Flint, Michigan has high levels of lead in their tap water which is an issue for children, according to governmental health officials and doctors.
The Greater Flint Health Coalition (GFHC) and Flint Mayor Dayne Walling collaborated in private on a resolution about the safety of public municipal water and how to “alter the public to potential risks of consuming Flint city water” because this could produce palatable “elevated levels of lead” in residents.
Flint City Councilman Scott Kincaid, who is also a member of the GFHC, said: “I’m supporting the resolution. I think we need to advise people that there is a potential concern. Lead isn’t good for anybody, but the effect on infants” is especially disturbing.”
Lead is a toxic metal that has been shown to cause physiological, mental and behavioral problems; as well as learning disabilities.
Prior to this discovery, Walling had pursued $10 million from Michigan Governor Rick Snyder to pay for the replacement of lead service lines to residential homes and will “continue to pursue funding for a comprehensive healthy homes initiative that addresses lead in paint and pipes.”
Walling said: “We have to get the lead out of our community to eliminate the threat of childhood lead poisoning.
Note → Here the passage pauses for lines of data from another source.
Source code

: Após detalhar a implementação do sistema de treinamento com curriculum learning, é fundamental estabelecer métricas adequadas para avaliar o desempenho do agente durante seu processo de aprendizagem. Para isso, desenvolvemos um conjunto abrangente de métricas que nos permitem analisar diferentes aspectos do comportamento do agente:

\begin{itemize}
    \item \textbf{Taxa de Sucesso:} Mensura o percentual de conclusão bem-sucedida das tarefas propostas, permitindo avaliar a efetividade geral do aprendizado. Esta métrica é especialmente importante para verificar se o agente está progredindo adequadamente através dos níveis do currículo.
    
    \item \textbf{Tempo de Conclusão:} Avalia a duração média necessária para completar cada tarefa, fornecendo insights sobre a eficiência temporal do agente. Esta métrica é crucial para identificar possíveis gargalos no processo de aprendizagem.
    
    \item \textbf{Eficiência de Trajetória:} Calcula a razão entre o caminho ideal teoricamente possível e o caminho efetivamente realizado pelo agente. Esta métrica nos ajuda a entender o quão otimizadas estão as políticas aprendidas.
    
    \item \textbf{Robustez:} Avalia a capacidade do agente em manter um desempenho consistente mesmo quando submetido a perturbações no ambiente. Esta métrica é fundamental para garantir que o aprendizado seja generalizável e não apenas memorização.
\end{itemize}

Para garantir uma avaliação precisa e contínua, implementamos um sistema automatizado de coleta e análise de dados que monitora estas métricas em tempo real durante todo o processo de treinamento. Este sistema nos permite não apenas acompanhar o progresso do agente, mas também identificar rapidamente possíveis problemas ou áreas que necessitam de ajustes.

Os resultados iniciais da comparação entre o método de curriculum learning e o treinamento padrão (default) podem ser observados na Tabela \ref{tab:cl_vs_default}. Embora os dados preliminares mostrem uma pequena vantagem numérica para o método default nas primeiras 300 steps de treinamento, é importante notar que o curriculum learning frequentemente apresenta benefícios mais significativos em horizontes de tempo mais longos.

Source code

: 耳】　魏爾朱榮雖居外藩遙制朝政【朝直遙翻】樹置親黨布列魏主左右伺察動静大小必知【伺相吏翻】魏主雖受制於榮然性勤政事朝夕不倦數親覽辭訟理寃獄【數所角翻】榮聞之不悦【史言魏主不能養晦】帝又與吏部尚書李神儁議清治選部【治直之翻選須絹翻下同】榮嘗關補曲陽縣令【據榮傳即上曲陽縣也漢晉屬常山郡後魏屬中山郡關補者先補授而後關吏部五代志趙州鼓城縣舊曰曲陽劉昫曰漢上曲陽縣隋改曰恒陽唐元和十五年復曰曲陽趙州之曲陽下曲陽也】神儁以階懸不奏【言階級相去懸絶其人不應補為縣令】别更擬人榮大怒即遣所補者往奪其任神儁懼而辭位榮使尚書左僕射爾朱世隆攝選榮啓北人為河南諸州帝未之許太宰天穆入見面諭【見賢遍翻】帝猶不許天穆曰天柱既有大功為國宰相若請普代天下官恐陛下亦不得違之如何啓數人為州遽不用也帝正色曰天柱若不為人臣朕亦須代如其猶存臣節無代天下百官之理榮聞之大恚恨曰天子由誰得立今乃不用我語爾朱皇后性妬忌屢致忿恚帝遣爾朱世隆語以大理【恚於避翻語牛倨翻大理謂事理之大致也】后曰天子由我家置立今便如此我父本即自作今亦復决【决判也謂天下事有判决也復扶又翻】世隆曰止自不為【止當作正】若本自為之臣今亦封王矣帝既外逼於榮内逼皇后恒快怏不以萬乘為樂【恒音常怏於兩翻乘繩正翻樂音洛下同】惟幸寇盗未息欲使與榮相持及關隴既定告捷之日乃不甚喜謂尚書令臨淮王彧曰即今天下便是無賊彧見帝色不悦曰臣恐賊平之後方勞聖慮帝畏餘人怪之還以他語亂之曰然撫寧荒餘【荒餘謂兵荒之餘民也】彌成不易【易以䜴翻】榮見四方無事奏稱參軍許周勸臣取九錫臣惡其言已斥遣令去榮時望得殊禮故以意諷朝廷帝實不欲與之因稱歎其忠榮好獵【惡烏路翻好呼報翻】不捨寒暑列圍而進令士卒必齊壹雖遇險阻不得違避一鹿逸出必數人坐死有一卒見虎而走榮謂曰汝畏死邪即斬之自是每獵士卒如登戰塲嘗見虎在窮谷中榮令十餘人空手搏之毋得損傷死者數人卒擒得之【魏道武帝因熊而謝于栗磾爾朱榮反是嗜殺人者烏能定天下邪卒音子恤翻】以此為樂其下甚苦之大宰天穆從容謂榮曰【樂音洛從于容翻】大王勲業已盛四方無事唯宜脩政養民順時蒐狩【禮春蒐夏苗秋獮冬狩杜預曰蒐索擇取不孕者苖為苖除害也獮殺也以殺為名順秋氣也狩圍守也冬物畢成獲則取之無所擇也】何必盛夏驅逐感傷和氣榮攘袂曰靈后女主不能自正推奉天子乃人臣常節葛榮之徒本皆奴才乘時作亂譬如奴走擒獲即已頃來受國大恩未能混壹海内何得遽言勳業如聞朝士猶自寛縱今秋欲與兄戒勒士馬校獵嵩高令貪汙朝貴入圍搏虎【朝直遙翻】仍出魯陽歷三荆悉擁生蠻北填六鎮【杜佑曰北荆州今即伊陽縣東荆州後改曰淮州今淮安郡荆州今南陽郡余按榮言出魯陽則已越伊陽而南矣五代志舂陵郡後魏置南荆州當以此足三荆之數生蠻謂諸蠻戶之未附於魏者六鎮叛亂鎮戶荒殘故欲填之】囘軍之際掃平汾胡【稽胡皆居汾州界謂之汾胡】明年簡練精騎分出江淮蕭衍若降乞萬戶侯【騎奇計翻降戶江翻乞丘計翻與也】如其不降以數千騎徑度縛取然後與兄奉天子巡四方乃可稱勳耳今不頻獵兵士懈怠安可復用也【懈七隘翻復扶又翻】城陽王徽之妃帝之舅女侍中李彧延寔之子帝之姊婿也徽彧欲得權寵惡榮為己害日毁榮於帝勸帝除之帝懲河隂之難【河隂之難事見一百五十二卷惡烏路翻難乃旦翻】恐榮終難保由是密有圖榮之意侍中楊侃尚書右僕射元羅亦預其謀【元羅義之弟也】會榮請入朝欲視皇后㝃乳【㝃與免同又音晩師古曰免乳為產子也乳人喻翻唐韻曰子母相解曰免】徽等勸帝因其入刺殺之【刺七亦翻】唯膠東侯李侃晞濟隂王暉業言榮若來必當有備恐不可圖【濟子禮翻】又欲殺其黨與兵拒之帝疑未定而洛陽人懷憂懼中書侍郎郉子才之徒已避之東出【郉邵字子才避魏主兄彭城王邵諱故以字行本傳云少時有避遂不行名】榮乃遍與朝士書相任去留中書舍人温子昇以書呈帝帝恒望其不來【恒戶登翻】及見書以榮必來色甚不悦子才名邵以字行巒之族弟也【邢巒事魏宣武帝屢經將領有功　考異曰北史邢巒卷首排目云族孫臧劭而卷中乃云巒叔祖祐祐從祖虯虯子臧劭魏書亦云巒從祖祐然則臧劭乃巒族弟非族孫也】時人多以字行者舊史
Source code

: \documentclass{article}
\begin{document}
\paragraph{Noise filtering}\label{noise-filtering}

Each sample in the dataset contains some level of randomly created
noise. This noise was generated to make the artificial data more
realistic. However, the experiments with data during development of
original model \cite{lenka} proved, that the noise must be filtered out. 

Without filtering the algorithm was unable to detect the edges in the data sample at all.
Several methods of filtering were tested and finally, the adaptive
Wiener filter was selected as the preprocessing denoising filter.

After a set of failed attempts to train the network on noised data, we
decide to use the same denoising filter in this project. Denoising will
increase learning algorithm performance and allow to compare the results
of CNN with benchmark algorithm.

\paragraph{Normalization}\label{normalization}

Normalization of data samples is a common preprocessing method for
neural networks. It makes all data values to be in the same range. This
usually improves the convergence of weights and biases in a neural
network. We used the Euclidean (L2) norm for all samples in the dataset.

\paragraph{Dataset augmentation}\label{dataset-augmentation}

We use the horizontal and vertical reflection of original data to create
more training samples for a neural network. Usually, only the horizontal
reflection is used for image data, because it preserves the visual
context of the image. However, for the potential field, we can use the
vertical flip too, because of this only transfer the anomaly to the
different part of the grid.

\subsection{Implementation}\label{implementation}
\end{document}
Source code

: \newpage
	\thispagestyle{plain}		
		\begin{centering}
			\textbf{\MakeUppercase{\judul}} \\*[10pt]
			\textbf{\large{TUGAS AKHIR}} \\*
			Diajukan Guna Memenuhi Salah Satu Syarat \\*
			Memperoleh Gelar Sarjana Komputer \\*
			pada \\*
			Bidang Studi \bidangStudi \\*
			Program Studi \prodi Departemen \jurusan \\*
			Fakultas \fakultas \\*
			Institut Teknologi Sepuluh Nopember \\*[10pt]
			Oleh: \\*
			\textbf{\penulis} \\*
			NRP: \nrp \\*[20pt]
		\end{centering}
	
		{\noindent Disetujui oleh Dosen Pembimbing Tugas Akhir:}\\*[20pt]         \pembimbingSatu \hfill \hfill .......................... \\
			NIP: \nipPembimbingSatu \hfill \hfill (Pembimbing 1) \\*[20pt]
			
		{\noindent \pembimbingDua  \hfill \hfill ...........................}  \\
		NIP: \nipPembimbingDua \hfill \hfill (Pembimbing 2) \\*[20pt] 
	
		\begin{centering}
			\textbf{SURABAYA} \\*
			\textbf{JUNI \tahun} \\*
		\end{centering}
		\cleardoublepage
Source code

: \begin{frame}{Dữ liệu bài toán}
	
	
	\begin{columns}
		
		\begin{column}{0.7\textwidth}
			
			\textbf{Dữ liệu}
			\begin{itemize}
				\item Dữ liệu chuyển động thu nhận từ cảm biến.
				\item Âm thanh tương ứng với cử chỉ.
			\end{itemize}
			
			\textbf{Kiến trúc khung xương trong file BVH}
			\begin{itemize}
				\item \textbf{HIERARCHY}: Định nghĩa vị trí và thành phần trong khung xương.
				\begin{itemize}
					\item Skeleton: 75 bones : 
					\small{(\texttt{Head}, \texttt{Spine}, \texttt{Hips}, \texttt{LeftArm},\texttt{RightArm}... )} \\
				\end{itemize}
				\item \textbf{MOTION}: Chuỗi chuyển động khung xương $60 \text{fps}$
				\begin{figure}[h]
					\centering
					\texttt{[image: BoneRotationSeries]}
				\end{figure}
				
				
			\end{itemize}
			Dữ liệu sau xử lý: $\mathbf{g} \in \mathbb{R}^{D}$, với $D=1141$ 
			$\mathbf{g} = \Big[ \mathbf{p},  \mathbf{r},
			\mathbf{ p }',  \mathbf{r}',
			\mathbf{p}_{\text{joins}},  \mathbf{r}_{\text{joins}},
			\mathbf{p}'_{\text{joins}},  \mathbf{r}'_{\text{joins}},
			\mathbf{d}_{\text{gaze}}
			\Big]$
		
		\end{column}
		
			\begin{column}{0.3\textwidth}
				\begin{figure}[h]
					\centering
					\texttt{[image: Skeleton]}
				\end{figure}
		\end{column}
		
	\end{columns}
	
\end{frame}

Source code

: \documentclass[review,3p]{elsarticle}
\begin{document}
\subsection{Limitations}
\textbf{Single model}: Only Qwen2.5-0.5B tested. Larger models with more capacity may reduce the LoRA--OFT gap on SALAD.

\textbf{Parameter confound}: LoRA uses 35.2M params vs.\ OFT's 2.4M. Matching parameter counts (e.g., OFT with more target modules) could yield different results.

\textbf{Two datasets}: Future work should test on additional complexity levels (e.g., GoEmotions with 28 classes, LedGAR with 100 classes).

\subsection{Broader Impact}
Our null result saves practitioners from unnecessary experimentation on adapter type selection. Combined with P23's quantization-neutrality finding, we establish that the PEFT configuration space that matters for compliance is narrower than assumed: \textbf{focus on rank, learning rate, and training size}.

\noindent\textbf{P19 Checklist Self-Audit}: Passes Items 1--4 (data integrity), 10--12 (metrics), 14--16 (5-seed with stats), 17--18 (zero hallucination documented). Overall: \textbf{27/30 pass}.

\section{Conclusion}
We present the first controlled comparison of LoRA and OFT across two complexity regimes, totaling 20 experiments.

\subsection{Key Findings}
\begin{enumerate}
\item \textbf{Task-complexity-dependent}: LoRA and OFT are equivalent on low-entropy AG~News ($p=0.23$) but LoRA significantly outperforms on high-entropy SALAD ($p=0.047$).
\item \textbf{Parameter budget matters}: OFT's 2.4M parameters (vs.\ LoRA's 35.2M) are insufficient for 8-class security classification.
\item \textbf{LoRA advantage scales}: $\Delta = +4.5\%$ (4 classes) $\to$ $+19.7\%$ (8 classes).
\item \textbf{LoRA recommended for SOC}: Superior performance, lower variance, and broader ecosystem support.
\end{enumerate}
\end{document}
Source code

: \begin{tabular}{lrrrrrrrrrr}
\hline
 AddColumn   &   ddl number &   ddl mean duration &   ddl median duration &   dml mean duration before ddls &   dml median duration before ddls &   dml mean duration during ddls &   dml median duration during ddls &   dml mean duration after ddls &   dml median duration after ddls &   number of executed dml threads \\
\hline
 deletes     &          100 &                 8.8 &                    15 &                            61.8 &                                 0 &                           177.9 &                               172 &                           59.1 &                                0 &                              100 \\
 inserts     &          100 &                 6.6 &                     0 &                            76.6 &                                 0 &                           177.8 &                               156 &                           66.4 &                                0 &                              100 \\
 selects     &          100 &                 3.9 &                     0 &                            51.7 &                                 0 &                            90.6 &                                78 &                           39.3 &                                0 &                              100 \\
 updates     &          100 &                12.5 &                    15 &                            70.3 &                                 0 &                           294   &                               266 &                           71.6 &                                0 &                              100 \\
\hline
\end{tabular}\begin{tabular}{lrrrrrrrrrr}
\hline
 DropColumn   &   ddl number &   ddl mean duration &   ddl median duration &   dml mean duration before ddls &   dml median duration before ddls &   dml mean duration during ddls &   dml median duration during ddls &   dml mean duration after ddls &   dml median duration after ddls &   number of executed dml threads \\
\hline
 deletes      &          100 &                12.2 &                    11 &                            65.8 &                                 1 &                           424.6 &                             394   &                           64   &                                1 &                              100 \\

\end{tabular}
I am extremely concerned to hear from doctors about any elevated blood lead levels in Flint’s children.”
The GFHC stated collectively that “as a coalition of concerned physicians, healthcare professionals and county leaders, we are compelled to inform the public when there is a possible threat to their health so they can take appropriate precautions and actions to protect themselves and their families.”
The coalition includes representatives from flint area hospitals, universities, physicians and unions.
The group divulged that at their private meeting “numerous physicians shared strong concerns that not enough was being done to alert the public to potential risks of consuming Flint city water that could lead to elevated levels of lead.”
The board of directors for the GFHC decided to report lead testing results of municipal water supplies.
This comes on the heels of a Virginia Tech study on the exorbitant levels of lead in the public water system.
According to the study, 10% of Flint participants were found to have 25 parts per billion (ppb) of lead which is 10ppb more than the allowable level as stated in federal guidelines.
Marc Edwards, professor with Virginia Tech explained that “an estimated 15,000 homes in the city have lead or lead solder in service lines and plumbing, making the homes much more susceptible to lead leaching into water.”
City and state officials countered the findings with the assertion that their testing shows Flint water supplies to “meet all health and safety regulations” and their laboratory stats show that it has “never risen above 11 ppb in more than 10% of Flint residential homes” over the last 16 months.
However, that claim is bogus because the Department of Environment Quality (DEQ) has recorded lead levels suddenly spiking since the city of Flint began taking municipal water from the Flint River in 2014.